Dataset excerpts
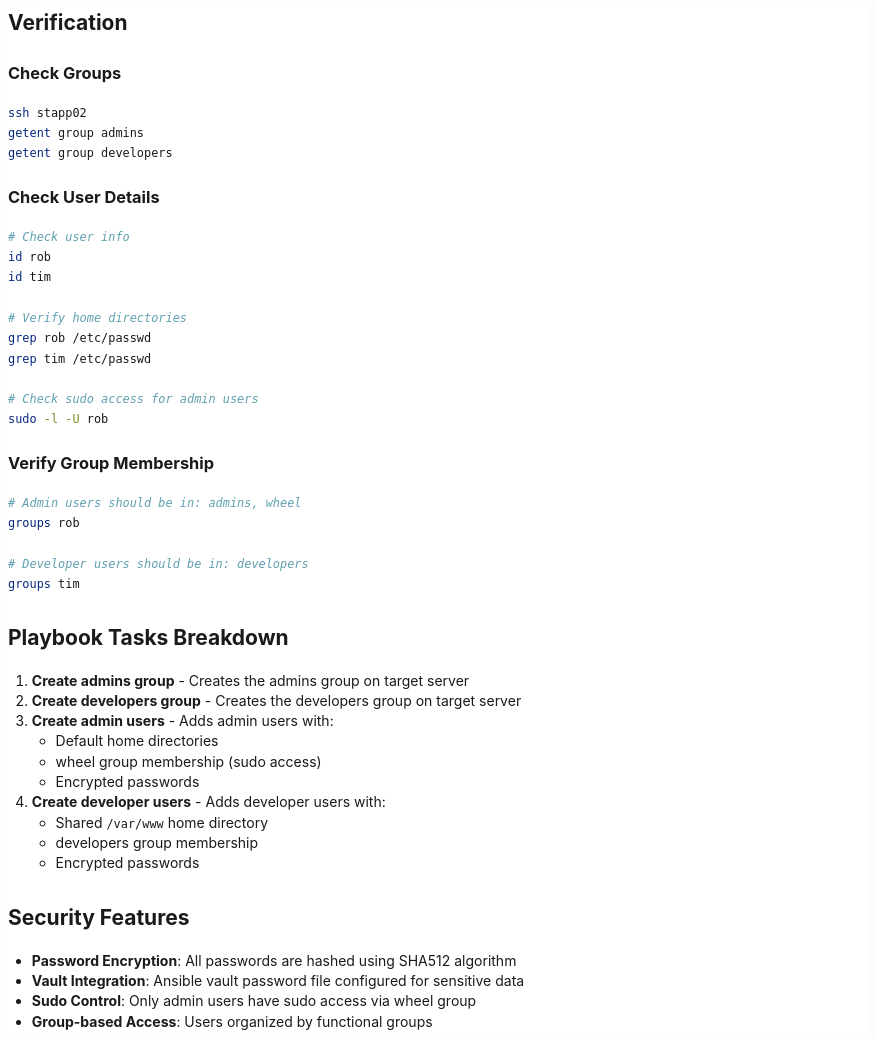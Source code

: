 ## Verification

### Check Groups
```bash
ssh stapp02
getent group admins
getent group developers
```

### Check User Details
```bash
# Check user info
id rob
id tim

# Verify home directories
grep rob /etc/passwd
grep tim /etc/passwd

# Check sudo access for admin users
sudo -l -U rob
```

### Verify Group Membership
```bash
# Admin users should be in: admins, wheel
groups rob

# Developer users should be in: developers
groups tim
```

## Playbook Tasks Breakdown

1. **Create admins group** - Creates the admins group on target server
2. **Create developers group** - Creates the developers group on target server
3. **Create admin users** - Adds admin users with:
   - Default home directories
   - wheel group membership (sudo access)
   - Encrypted passwords
4. **Create developer users** - Adds developer users with:
   - Shared `/var/www` home directory
   - developers group membership
   - Encrypted passwords

## Security Features

- **Password Encryption**: All passwords are hashed using SHA512 algorithm
- **Vault Integration**: Ansible vault password file configured for sensitive data
- **Sudo Control**: Only admin users have sudo access via wheel group
- **Group-based Access**: Users organized by functional groups
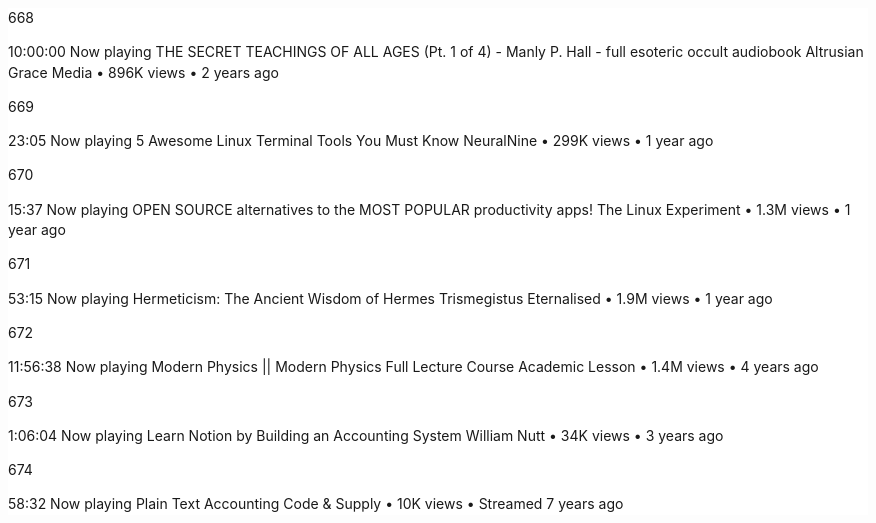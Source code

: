 668

10:00:00
Now playing
THE SECRET TEACHINGS OF ALL AGES (Pt. 1 of 4) - Manly P. Hall - full esoteric occult audiobook
Altrusian Grace Media
•
896K views • 2 years ago

669

23:05
Now playing
5 Awesome Linux Terminal Tools You Must Know
NeuralNine
•
299K views • 1 year ago

670

15:37
Now playing
OPEN SOURCE alternatives to the MOST POPULAR productivity apps!
The Linux Experiment
•
1.3M views • 1 year ago

671

53:15
Now playing
Hermeticism: The Ancient Wisdom of Hermes Trismegistus
Eternalised
•
1.9M views • 1 year ago

672

11:56:38
Now playing
Modern Physics || Modern Physics Full Lecture Course
Academic Lesson
•
1.4M views • 4 years ago

673

1:06:04
Now playing
Learn Notion by Building an Accounting System
William Nutt
•
34K views • 3 years ago

674

58:32
Now playing
Plain Text Accounting
Code & Supply
•
10K views • Streamed 7 years ago
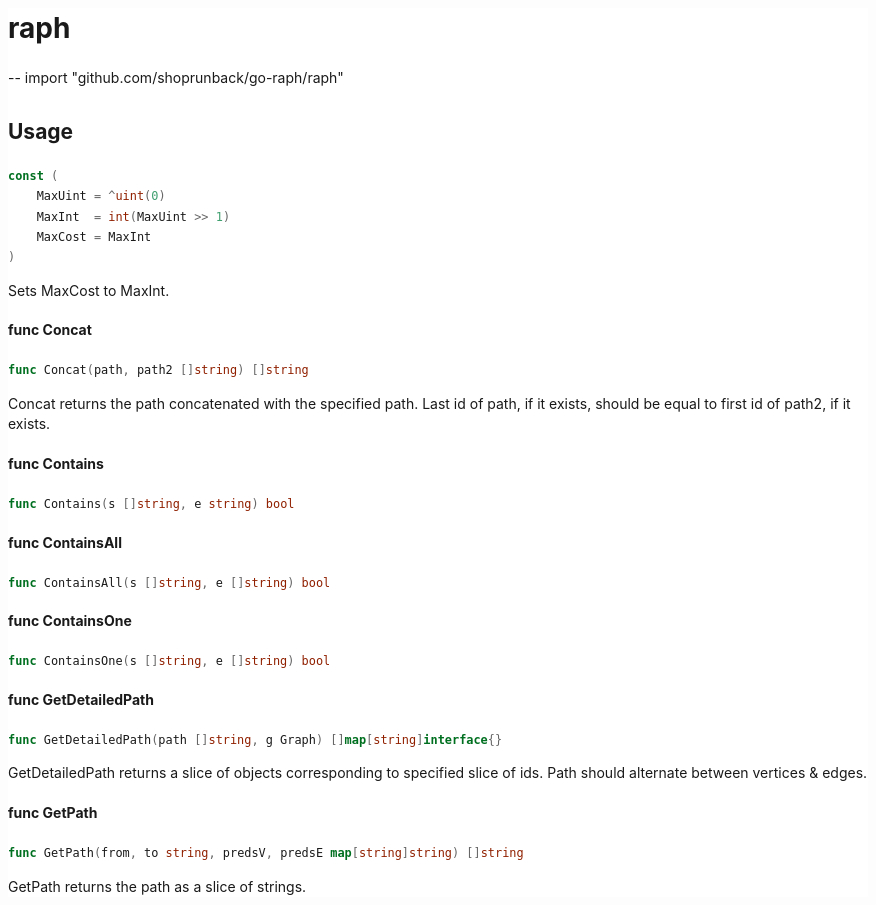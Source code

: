 # raph
--
    import "github.com/shoprunback/go-raph/raph"


## Usage

```go
const (
	MaxUint = ^uint(0)
	MaxInt  = int(MaxUint >> 1)
	MaxCost = MaxInt
)
```
Sets MaxCost to MaxInt.

#### func  Concat

```go
func Concat(path, path2 []string) []string
```
Concat returns the path concatenated with the specified path. Last id of path,
if it exists, should be equal to first id of path2, if it exists.

#### func  Contains

```go
func Contains(s []string, e string) bool
```

#### func  ContainsAll

```go
func ContainsAll(s []string, e []string) bool
```

#### func  ContainsOne

```go
func ContainsOne(s []string, e []string) bool
```

#### func  GetDetailedPath

```go
func GetDetailedPath(path []string, g Graph) []map[string]interface{}
```
GetDetailedPath returns a slice of objects corresponding to specified slice of
ids. Path should alternate between vertices & edges.

#### func  GetPath

```go
func GetPath(from, to string, predsV, predsE map[string]string) []string
```
GetPath returns the path as a slice of strings.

◆ **WORK INSTRUCTION**: Print exactly the lines from the first line of the records above through the line containing "## Playbook Tasks Breakdown", leaving out the pictures.

◆ **TASK SOLUTION**:
Source code

: ## Verification

### Check Groups
```bash
ssh stapp02
getent group admins
getent group developers
```

### Check User Details
```bash
# Check user info
id rob
id tim

# Verify home directories
grep rob /etc/passwd
grep tim /etc/passwd

# Check sudo access for admin users
sudo -l -U rob
```

### Verify Group Membership
```bash
# Admin users should be in: admins, wheel
groups rob

# Developer users should be in: developers
groups tim
```

## Playbook Tasks Breakdown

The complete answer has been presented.